I had heard of them. Señor Dove was a German who had lived forty years in South America, most of the time in this city. He was influential in the Spanish business crowd, and his paper was putting out a lot of German propaganda on the side. To the Englishspeaking colony he was "the best of the lot" and "the old man," to distinguish him from his son, who "talked too much." Doña Ana was a Spanish woman, born in Venezuela, but always insisting she had been born in Spain. She belonged to no end of ladies' clubs and societies, and would get up at a meeting, so I heard, and declaim, "My husband is Gairman, and I am Gairman."

"Would they take me?" I asked in surprise.

"Uf! who knows?" Sometimes Doña Ana took a boarder; one. Don Pablo had seen the American señorita painting on the street, and thought her "a very interesting young woman."

Afterward it occurred to me that probably Don Pablo had me ticketed and labeled even then.

The Doves lived on the third floor of a fine old Spanish building in the old part of the city, just where I wanted to be. The ground floor swarmed, as usual, with negroes and "mosquito Indians," who huddled at night in their dens; but there was a separate entrance to the airy apartments above.
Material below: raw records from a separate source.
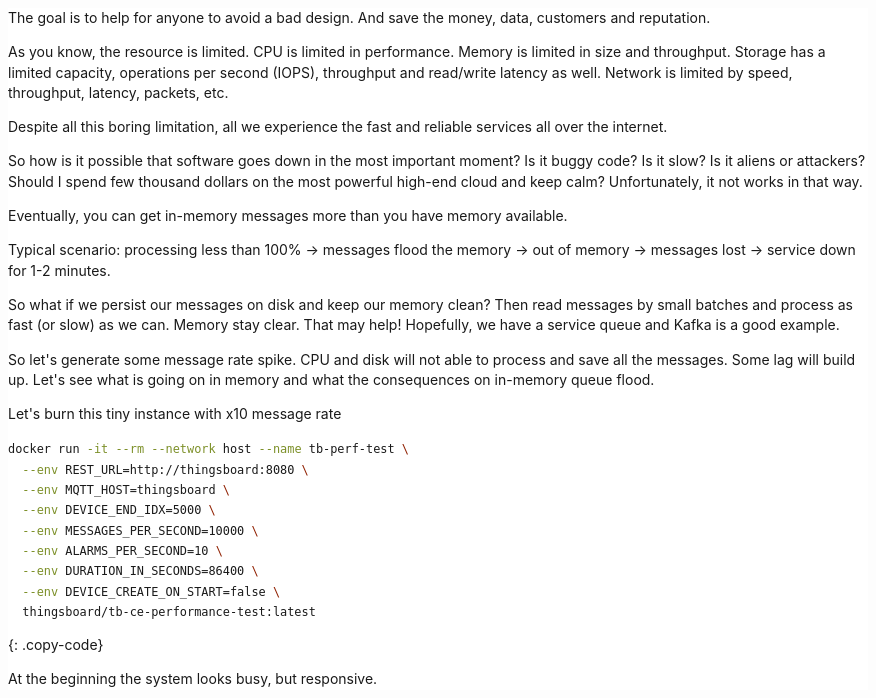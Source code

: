 The goal is to help for anyone to avoid a bad design. And save the money, data, customers and reputation.

As you know, the resource is limited. 
CPU is limited in performance. Memory is limited in size and throughput. 
Storage has a limited capacity, operations per second (IOPS), throughput and read/write latency as well.
Network is limited by speed, throughput, latency, packets, etc.

Despite all this boring limitation, all we experience the fast and reliable services all over the internet.

So how is it possible that software goes down in the most important moment?
Is it buggy code? Is it slow? Is it aliens or attackers? 
Should I spend few thousand dollars on the most powerful high-end cloud and keep calm?
Unfortunately, it not works in that way.

Eventually, you can get in-memory messages more than you have memory available.

Typical scenario: processing less than 100% -> messages flood the memory -> out of memory -> messages lost -> service down for 1-2 minutes.

So what if we persist our messages on disk and keep our memory clean? 
Then read messages by small batches and process as fast (or slow) as we can. Memory stay clear. That may help!
Hopefully, we have a service queue and Kafka is a good example.

So let's generate some message rate spike. CPU and disk will not able to process and save all the messages.
Some lag will build up. Let's see what is going on in memory and what the consequences on in-memory queue flood.  

Let's burn this tiny instance with x10 message rate

```bash
docker run -it --rm --network host --name tb-perf-test \
  --env REST_URL=http://thingsboard:8080 \
  --env MQTT_HOST=thingsboard \
  --env DEVICE_END_IDX=5000 \
  --env MESSAGES_PER_SECOND=10000 \
  --env ALARMS_PER_SECOND=10 \
  --env DURATION_IN_SECONDS=86400 \
  --env DEVICE_CREATE_ON_START=false \
  thingsboard/tb-ce-performance-test:latest
```
{: .copy-code}

At the beginning the system looks busy, but responsive.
Doña Ana showed no eagerness for a

boarder when I went there. She was polite, calm, indifferent, as if saying, "Come if you like, or no." She had blue eyes; soft, curling, red hair, worn short and parted on the side; and was fat. She was in one of the white, nightgown-like afternoon dresses of the country, her curves all unbound, with pompoms of baby-blue ribbon at bosom and elbows, and looked exactly like an immense baby. Leading me into a pleasant room whose great unglazed window opened on a balcony full of potted plants, she motioned me to a chair, and letting herself down into another, she indicated the window indifferently.

"Beautiful view. Cool. Always a breeze. Nothing to keep the air out, up so high; all the other roofs two-story."

An untidy brown girl stood behind her, dull, round, brown eyes slyly watching all that went on. Out in the hall another watchful young servant, barefoot and bare-armed, trotted up and down past the door with a little, very fair child on her back. There were lots of servants, and they all had eyesround, brown eyes which did not catch the light, watching. Stealthy, cunning, inquisitive eyes, watching an alien, like savage eyes peeping from the bush.

I engaged the room and thought myself in luck. Why should people like these take a boarder, with all those servants, an automobile, luxuries? They seemed to have plenty of money. And at little more than half what I had been paying. Great luck!

At dinner next day I met the whole family. The table was set at one end of the hall by a balcony hung with birds in cages. Germanism was all about. In the center of the table stood a bronze figurette with a tiny German flag tied to its upraised fist. On the wall opposite me was a framed print of the kaiser and his war lords as they looked at the beginning, very magnificent, haughty, and invincible. The walls were a medley-paintings of fruit on unframed canvasses, Spanish lithographs, advertising chromos, family photographs, photgraphs of the kaiser at different ages, and of his wife. Under these things four servants hung themselves up, each one dirtier than the next, to wait on the table.